Avoiding the Pitfalls of BRIN Indexes in Postgres

Postgres has a number of different index types. You’ve got B-Tree, GIN, GiST, Sp-GiST, and BRIN. BRIN is a lightweight index that often goes misunderstood. When implemented correctly, it offers significant benefits such as space savings and speed. However, when implemented incorrectly, it loses some of its benefit, so it's important to look at some of the reasons a BRIN index might not be right for you.

BRIN Overview

A BRIN is a Block Range Index. A block is Postgres’ base unit of storage and is by default 8kB of data. BRIN samples a range of blocks (default 128), storing the location of the first block in the range as well as the minimum and maximum values for all values in those blocks. It’s very useful for ordered data sets, offering significant space savings for similar and sometimes better performance.

BRIN has been talked about in depth in many other blog posts. See this post for even more information.

About our test data

Test data was created to emulate in-order sensor data, with a random sampling of five values with the following SQL:

insert into test (ts,value) (select generate_series('2010-01-01
00:00:00-05'::timestamptz, ('2010-01-01 00:00:00-05'::timestamptz +
'999999 seconds'::interval), '1
second'::interval),(array['foo','bar','baz','qux','quux'])[floor(random() * 5 + 1)]);

BRIN Structure

Postgres stores indexes similar to tables.
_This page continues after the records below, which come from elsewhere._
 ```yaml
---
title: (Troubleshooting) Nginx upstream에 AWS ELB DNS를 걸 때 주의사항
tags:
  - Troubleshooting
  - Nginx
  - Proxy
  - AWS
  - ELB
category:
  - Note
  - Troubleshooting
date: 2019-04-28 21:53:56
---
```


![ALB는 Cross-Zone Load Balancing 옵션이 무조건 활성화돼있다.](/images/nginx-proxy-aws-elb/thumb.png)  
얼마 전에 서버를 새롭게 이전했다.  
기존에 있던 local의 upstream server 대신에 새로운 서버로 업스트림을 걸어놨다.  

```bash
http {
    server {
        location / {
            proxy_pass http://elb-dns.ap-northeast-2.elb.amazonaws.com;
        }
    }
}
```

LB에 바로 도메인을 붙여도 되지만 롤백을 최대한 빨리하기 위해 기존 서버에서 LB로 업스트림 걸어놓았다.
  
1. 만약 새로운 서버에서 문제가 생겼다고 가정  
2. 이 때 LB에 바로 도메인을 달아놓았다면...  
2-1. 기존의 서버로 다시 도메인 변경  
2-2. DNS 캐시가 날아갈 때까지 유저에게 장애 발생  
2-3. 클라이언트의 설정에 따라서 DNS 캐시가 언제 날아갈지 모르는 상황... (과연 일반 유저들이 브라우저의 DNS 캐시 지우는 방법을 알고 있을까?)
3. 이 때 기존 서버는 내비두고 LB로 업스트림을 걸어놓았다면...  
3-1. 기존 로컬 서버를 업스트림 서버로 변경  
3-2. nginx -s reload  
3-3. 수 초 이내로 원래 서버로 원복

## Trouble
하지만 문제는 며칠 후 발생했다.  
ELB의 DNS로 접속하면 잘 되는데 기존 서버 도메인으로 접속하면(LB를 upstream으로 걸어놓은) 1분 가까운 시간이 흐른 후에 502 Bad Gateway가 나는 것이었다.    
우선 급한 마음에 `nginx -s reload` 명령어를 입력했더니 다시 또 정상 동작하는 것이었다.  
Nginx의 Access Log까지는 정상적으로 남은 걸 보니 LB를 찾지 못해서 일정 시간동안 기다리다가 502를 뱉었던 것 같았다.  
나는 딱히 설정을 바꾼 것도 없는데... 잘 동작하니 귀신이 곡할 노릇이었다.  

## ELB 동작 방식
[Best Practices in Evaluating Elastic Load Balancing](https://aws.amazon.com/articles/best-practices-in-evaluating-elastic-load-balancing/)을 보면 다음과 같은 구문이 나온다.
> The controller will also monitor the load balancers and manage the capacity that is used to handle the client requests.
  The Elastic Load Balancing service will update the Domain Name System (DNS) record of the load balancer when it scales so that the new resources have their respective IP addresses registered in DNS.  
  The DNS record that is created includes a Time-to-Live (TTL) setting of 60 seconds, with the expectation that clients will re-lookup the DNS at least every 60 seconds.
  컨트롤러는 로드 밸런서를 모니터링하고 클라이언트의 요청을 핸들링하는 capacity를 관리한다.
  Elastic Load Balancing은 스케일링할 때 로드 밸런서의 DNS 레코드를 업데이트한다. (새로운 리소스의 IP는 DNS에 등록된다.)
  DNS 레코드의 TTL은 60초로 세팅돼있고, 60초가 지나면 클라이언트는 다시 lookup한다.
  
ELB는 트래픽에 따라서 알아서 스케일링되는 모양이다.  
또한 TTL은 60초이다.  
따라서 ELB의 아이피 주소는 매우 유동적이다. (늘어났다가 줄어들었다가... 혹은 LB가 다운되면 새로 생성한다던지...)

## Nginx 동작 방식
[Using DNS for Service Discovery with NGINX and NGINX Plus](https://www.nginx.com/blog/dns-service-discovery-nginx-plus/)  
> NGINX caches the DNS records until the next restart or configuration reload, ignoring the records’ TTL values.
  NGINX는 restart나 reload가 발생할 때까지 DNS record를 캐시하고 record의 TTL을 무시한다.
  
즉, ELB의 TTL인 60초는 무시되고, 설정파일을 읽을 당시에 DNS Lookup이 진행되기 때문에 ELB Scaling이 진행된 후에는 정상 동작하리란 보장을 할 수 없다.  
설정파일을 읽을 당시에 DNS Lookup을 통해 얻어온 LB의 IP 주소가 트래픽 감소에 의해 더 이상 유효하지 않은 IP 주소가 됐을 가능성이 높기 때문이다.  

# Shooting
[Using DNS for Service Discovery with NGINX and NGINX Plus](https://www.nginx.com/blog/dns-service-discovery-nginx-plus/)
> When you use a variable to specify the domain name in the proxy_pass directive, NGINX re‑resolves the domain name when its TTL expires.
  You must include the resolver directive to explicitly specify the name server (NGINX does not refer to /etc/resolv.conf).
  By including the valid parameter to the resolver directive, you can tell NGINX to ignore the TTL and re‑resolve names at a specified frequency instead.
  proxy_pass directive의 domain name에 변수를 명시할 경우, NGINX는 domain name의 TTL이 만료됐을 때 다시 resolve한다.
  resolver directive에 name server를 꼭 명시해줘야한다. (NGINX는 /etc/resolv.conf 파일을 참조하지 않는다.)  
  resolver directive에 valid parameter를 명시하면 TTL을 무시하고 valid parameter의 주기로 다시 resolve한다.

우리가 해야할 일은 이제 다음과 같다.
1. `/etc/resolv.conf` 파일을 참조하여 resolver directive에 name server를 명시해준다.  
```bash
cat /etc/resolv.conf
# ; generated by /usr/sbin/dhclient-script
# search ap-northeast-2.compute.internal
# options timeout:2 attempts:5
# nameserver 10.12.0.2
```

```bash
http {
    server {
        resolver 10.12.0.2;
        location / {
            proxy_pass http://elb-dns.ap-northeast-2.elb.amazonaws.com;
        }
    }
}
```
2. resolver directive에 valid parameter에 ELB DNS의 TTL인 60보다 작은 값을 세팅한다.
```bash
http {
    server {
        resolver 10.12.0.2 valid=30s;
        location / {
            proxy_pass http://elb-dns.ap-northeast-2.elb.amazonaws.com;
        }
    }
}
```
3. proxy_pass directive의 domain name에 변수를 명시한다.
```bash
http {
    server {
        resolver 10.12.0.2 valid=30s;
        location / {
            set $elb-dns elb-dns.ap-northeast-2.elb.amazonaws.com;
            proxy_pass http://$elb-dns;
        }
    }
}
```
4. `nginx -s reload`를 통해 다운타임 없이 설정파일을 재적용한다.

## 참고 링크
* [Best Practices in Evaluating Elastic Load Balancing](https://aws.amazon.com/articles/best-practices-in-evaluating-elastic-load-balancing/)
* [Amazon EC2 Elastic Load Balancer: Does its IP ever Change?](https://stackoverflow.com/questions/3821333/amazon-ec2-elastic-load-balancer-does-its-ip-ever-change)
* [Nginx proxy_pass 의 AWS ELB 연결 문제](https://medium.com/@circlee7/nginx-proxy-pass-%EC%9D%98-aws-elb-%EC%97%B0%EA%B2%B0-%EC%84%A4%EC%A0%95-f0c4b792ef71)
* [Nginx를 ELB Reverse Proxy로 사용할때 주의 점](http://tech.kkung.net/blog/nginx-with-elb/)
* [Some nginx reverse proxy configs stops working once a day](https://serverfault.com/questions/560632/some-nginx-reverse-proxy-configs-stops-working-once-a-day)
We can view our BRIN index as rows and columns with the help of the pageinspect extension. A full review of pageinspect is beyond our current scope, but we can use the query below to return the first two records of our index.

select blknum, value from brin_page_items(get_raw_page('test_brin_idx',5),'test_brin_idx')
order by blknum limit 2;

blknum	value
0	`{2010-01-01 00:00:00-05 .. 2010-01-01 05:34:55-05}`
128	`{2010-01-01 05:34:56-05 .. 2010-01-01 11:09:51-05}`

These results show how a BRIN index profiles our database pages. They are created by looking at the records as they are in the table.

a table of dates and blocks

These records are then scanned for the bounding values for some number of pages. By default this is 128 pages, but it can be set at index creation time by passing a different value to pages_per_range.

a table showing multiple blocks and dates

This condensed sampling results in a much smaller number of rows in the index to rows in the table. We can calculate those values with some help from the pg_catalog.

First we get the number of pages/blocks for our table:

select relpages from pg_class where relname = 'test’;

relpages
6370

Then we get our table count:

select count(*) from test;

count
1000000

And with a little bit of math (), we find out that there are ~157 records per page in our sample data set. And since each record in our BRIN represents 128 blocks, we can assume that each BRIN record represents around 20,096 records in the table.

Unlike a Btree index, BRIN does not provide us with a direct pointer to the record in the table, it instead points to a page offset. This means that for any hit on a BRIN index, we need to read through all the blocks in the provided range. There is a balance of efficiency between reading all of a much smaller BRIN index at the cost of reading many table blocks vs navigating a smaller portion of a much larger index to get a direct pointer to your record.

Size vs. Speed

We can examine what those index size differences and searches are at various table sizes.

Our test data is created emulating sensor data. We generate a record per second with a random text value. Multiple selects were performed for each table and each select type keeping rounded averages after removing outliers. Note that the timing values should be viewed as "directional:" these can fluctuate based on your underlying hardware, configurations at different levels of the stack, etc.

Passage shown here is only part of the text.